* Supplied material *

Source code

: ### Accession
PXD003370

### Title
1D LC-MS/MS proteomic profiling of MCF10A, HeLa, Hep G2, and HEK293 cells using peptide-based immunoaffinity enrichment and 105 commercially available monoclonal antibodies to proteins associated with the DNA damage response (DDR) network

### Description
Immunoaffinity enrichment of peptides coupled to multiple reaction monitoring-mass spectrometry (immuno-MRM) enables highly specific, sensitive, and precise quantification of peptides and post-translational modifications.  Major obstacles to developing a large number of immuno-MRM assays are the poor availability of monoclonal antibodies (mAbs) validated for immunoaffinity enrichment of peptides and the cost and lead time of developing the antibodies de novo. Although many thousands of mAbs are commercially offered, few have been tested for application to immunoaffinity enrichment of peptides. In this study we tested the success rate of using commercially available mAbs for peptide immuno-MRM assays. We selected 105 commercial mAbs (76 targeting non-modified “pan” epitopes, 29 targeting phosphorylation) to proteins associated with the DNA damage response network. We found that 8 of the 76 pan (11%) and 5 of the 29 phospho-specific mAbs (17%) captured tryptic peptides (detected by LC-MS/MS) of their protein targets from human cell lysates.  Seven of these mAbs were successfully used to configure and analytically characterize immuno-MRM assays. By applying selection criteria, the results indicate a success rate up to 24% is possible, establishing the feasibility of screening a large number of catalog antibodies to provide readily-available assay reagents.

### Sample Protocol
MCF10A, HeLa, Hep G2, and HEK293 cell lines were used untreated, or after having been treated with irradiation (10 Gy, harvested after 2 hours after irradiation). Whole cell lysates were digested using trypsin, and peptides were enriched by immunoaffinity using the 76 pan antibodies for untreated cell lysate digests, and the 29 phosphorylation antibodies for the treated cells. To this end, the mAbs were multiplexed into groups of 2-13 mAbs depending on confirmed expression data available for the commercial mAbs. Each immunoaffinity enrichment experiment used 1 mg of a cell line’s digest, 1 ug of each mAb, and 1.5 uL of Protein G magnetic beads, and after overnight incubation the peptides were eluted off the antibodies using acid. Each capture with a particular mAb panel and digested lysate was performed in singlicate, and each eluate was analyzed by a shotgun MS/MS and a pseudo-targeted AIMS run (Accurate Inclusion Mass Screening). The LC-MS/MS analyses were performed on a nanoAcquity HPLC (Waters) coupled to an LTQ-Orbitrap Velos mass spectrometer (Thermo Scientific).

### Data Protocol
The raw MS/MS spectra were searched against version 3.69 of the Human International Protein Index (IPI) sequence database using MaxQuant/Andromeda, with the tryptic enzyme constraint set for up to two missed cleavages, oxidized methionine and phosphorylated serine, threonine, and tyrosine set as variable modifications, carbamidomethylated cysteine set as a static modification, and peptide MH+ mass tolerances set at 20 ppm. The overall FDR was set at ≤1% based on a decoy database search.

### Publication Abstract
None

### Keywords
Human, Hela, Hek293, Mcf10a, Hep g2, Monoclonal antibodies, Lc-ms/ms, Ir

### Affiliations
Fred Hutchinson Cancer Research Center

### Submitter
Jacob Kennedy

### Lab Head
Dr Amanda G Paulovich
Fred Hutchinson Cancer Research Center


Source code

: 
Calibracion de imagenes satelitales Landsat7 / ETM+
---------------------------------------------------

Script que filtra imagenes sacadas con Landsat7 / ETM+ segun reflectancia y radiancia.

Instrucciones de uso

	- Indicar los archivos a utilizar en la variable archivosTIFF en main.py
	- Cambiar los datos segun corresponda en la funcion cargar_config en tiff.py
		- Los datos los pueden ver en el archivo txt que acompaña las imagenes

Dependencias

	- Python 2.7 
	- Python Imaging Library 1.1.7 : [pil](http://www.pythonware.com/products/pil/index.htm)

* * *

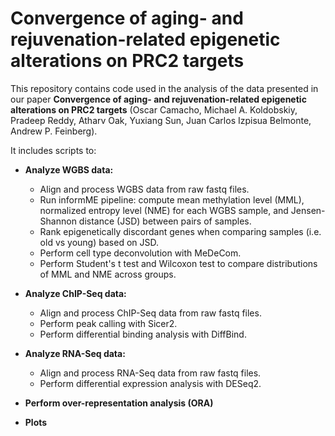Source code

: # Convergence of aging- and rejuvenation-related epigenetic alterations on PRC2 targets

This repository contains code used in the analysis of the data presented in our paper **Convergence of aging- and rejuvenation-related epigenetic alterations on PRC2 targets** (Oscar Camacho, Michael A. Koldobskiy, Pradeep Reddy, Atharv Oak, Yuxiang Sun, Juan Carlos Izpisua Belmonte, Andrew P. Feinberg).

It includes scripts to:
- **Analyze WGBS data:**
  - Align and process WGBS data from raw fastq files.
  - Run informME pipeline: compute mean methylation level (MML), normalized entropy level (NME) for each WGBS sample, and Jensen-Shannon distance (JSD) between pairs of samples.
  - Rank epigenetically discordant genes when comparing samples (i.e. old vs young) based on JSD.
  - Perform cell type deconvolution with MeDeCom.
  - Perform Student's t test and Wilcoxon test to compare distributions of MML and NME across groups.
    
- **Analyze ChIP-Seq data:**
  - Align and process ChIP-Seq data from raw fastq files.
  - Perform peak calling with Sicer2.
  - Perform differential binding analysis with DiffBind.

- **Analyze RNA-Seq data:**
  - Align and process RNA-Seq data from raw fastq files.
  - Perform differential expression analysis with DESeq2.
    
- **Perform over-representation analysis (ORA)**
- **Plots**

* Work request *
The range runs from the line with "- Rank epigenetically" up to and including the line with "- **Plots**" in the listing above; please write out exactly those lines and nothing more.

* Problem solution *
  - Rank epigenetically discordant genes when comparing samples (i.e. old vs young) based on JSD.
  - Perform cell type deconvolution with MeDeCom.
  - Perform Student's t test and Wilcoxon test to compare distributions of MML and NME across groups.
    
- **Analyze ChIP-Seq data:**
  - Align and process ChIP-Seq data from raw fastq files.
  - Perform peak calling with Sicer2.
  - Perform differential binding analysis with DiffBind.

- **Analyze RNA-Seq data:**
  - Align and process RNA-Seq data from raw fastq files.
  - Perform differential expression analysis with DESeq2.
    
- **Perform over-representation analysis (ORA)**
- **Plots**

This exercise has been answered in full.